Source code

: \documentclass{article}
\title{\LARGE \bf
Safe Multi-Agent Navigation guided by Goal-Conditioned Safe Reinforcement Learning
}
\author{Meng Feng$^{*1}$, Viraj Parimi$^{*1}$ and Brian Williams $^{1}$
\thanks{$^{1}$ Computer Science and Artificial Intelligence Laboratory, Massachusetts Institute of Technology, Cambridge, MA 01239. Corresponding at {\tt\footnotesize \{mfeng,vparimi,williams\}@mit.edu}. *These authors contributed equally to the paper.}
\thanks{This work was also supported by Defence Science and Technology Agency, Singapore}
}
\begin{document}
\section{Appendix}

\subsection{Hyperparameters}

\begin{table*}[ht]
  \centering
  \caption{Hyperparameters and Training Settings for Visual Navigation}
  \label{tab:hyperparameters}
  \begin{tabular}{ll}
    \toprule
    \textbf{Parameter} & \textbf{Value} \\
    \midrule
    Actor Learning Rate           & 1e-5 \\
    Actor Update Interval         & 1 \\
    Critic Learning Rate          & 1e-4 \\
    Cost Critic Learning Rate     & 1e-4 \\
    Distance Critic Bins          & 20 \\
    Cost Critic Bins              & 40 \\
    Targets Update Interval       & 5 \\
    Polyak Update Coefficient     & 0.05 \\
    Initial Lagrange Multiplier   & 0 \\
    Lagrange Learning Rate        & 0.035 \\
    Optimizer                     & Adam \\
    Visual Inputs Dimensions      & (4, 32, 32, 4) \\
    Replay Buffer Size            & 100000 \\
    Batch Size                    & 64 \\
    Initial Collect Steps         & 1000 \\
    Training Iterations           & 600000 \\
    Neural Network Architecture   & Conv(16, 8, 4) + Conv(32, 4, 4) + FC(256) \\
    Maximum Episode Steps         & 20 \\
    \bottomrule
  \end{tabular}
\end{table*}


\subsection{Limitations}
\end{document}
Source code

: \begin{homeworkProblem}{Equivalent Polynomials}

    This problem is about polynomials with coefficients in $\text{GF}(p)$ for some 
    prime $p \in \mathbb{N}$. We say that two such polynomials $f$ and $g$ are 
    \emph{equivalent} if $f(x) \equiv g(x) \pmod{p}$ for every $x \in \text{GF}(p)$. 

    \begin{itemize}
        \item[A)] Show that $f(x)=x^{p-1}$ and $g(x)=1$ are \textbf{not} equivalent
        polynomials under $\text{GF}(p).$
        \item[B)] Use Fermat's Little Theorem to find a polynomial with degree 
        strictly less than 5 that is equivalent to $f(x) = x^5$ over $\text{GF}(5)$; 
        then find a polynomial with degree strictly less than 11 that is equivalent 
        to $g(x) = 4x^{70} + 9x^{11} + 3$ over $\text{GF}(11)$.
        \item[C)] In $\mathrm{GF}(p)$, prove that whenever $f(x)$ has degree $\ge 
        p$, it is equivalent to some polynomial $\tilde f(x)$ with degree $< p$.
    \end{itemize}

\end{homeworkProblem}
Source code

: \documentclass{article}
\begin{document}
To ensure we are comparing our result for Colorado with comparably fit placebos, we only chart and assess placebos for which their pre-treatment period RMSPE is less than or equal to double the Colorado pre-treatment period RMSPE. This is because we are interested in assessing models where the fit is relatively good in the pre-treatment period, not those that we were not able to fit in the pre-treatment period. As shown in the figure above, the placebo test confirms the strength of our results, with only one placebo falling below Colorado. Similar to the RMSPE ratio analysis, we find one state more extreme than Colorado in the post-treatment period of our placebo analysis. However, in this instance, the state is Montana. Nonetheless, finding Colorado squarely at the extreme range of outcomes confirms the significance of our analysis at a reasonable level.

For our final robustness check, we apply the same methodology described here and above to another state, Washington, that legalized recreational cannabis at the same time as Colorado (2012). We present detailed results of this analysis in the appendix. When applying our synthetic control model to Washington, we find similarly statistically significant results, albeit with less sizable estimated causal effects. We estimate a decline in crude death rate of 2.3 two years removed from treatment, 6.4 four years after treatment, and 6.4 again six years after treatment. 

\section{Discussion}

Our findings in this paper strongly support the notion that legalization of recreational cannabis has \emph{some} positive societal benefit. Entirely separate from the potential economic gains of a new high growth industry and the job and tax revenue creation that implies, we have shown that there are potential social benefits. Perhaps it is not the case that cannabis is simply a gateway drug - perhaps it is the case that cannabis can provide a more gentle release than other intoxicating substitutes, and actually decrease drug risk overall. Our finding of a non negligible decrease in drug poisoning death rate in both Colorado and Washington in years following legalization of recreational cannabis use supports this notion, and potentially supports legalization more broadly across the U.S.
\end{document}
◆ ◆ ◆
-- ACTIVITY --
Every line of the material above should be repeated exactly.

-- TASK RESULT --
Source code

: \documentclass{article}
\title{\LARGE \bf
Safe Multi-Agent Navigation guided by Goal-Conditioned Safe Reinforcement Learning
}
\author{Meng Feng$^{*1}$, Viraj Parimi$^{*1}$ and Brian Williams $^{1}$
\thanks{$^{1}$ Computer Science and Artificial Intelligence Laboratory, Massachusetts Institute of Technology, Cambridge, MA 01239. Corresponding at {\tt\footnotesize \{mfeng,vparimi,williams\}@mit.edu}. *These authors contributed equally to the paper.}
\thanks{This work was also supported by Defence Science and Technology Agency, Singapore}
}
\begin{document}
\section{Appendix}

\subsection{Hyperparameters}

\begin{table*}[ht]
  \centering
  \caption{Hyperparameters and Training Settings for Visual Navigation}
  \label{tab:hyperparameters}
  \begin{tabular}{ll}
    \toprule
    \textbf{Parameter} & \textbf{Value} \\
    \midrule
    Actor Learning Rate           & 1e-5 \\
    Actor Update Interval         & 1 \\
    Critic Learning Rate          & 1e-4 \\
    Cost Critic Learning Rate     & 1e-4 \\
    Distance Critic Bins          & 20 \\
    Cost Critic Bins              & 40 \\
    Targets Update Interval       & 5 \\
    Polyak Update Coefficient     & 0.05 \\
    Initial Lagrange Multiplier   & 0 \\
    Lagrange Learning Rate        & 0.035 \\
    Optimizer                     & Adam \\
    Visual Inputs Dimensions      & (4, 32, 32, 4) \\
    Replay Buffer Size            & 100000 \\
    Batch Size                    & 64 \\
    Initial Collect Steps         & 1000 \\
    Training Iterations           & 600000 \\
    Neural Network Architecture   & Conv(16, 8, 4) + Conv(32, 4, 4) + FC(256) \\
    Maximum Episode Steps         & 20 \\
    \bottomrule
  \end{tabular}
\end{table*}


\subsection{Limitations}
\end{document}
Source code

: \begin{homeworkProblem}{Equivalent Polynomials}

    This problem is about polynomials with coefficients in $\text{GF}(p)$ for some 
    prime $p \in \mathbb{N}$. We say that two such polynomials $f$ and $g$ are 
    \emph{equivalent} if $f(x) \equiv g(x) \pmod{p}$ for every $x \in \text{GF}(p)$. 

    \begin{itemize}
        \item[A)] Show that $f(x)=x^{p-1}$ and $g(x)=1$ are \textbf{not} equivalent
        polynomials under $\text{GF}(p).$
        \item[B)] Use Fermat's Little Theorem to find a polynomial with degree 
        strictly less than 5 that is equivalent to $f(x) = x^5$ over $\text{GF}(5)$; 
        then find a polynomial with degree strictly less than 11 that is equivalent 
        to $g(x) = 4x^{70} + 9x^{11} + 3$ over $\text{GF}(11)$.
        \item[C)] In $\mathrm{GF}(p)$, prove that whenever $f(x)$ has degree $\ge 
        p$, it is equivalent to some polynomial $\tilde f(x)$ with degree $< p$.
    \end{itemize}

\end{homeworkProblem}
Source code

: \documentclass{article}
\begin{document}
To ensure we are comparing our result for Colorado with comparably fit placebos, we only chart and assess placebos for which their pre-treatment period RMSPE is less than or equal to double the Colorado pre-treatment period RMSPE. This is because we are interested in assessing models where the fit is relatively good in the pre-treatment period, not those that we were not able to fit in the pre-treatment period. As shown in the figure above, the placebo test confirms the strength of our results, with only one placebo falling below Colorado. Similar to the RMSPE ratio analysis, we find one state more extreme than Colorado in the post-treatment period of our placebo analysis. However, in this instance, the state is Montana. Nonetheless, finding Colorado squarely at the extreme range of outcomes confirms the significance of our analysis at a reasonable level.

For our final robustness check, we apply the same methodology described here and above to another state, Washington, that legalized recreational cannabis at the same time as Colorado (2012). We present detailed results of this analysis in the appendix. When applying our synthetic control model to Washington, we find similarly statistically significant results, albeit with less sizable estimated causal effects. We estimate a decline in crude death rate of 2.3 two years removed from treatment, 6.4 four years after treatment, and 6.4 again six years after treatment. 

\section{Discussion}

Our findings in this paper strongly support the notion that legalization of recreational cannabis has \emph{some} positive societal benefit. Entirely separate from the potential economic gains of a new high growth industry and the job and tax revenue creation that implies, we have shown that there are potential social benefits. Perhaps it is not the case that cannabis is simply a gateway drug - perhaps it is the case that cannabis can provide a more gentle release than other intoxicating substitutes, and actually decrease drug risk overall. Our finding of a non negligible decrease in drug poisoning death rate in both Colorado and Washington in years following legalization of recreational cannabis use supports this notion, and potentially supports legalization more broadly across the U.S.
\end{document}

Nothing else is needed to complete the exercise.